START Study material

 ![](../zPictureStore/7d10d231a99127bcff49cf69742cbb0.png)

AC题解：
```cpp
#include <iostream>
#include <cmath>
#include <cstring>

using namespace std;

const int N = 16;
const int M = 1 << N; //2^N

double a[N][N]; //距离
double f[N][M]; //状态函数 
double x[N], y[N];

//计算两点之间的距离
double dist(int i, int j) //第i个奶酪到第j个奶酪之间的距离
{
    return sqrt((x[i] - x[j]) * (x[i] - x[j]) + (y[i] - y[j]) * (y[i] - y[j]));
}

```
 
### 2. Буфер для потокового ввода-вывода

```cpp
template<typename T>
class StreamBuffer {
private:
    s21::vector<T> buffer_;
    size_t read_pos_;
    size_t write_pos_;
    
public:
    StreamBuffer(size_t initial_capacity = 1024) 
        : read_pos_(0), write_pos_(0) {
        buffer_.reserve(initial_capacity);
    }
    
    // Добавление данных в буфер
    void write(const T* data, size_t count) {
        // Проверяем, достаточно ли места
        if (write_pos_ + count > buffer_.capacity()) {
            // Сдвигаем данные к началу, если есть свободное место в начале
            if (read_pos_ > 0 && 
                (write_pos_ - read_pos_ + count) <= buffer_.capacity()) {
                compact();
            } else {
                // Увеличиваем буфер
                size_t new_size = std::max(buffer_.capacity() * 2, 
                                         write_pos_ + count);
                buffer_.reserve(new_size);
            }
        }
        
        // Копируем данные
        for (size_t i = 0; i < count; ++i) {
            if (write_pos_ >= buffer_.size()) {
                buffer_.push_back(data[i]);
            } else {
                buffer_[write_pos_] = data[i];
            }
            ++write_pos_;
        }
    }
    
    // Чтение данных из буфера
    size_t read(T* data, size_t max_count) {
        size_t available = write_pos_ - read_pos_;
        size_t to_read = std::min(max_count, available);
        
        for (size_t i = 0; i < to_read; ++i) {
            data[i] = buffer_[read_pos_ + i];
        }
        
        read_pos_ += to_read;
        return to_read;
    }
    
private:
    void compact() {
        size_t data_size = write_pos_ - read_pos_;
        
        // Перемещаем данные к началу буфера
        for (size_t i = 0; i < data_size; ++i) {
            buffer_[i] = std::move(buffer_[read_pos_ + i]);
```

END Study material

Transcribe all of the data, keeping every line identical.

| Task output |
 ![](../zPictureStore/7d10d231a99127bcff49cf69742cbb0.png)

AC题解：
```cpp
#include <iostream>
#include <cmath>
#include <cstring>

using namespace std;

const int N = 16;
const int M = 1 << N; //2^N

double a[N][N]; //距离
double f[N][M]; //状态函数 
double x[N], y[N];

//计算两点之间的距离
double dist(int i, int j) //第i个奶酪到第j个奶酪之间的距离
{
    return sqrt((x[i] - x[j]) * (x[i] - x[j]) + (y[i] - y[j]) * (y[i] - y[j]));
}

```
 
### 2. Буфер для потокового ввода-вывода

```cpp
template<typename T>
class StreamBuffer {
private:
    s21::vector<T> buffer_;
    size_t read_pos_;
    size_t write_pos_;
    
public:
    StreamBuffer(size_t initial_capacity = 1024) 
        : read_pos_(0), write_pos_(0) {
        buffer_.reserve(initial_capacity);
    }
    
    // Добавление данных в буфер
    void write(const T* data, size_t count) {
        // Проверяем, достаточно ли места
        if (write_pos_ + count > buffer_.capacity()) {
            // Сдвигаем данные к началу, если есть свободное место в начале
            if (read_pos_ > 0 && 
                (write_pos_ - read_pos_ + count) <= buffer_.capacity()) {
                compact();
            } else {
                // Увеличиваем буфер
                size_t new_size = std::max(buffer_.capacity() * 2, 
                                         write_pos_ + count);
                buffer_.reserve(new_size);
            }
        }
        
        // Копируем данные
        for (size_t i = 0; i < count; ++i) {
            if (write_pos_ >= buffer_.size()) {
                buffer_.push_back(data[i]);
            } else {
                buffer_[write_pos_] = data[i];
            }
            ++write_pos_;
        }
    }
    
    // Чтение данных из буфера
    size_t read(T* data, size_t max_count) {
        size_t available = write_pos_ - read_pos_;
        size_t to_read = std::min(max_count, available);
        
        for (size_t i = 0; i < to_read; ++i) {
            data[i] = buffer_[read_pos_ + i];
        }
        
        read_pos_ += to_read;
        return to_read;
    }
    
private:
    void compact() {
        size_t data_size = write_pos_ - read_pos_;
        
        // Перемещаем данные к началу буфера
        for (size_t i = 0; i < data_size; ++i) {
            buffer_[i] = std::move(buffer_[read_pos_ + i]);
```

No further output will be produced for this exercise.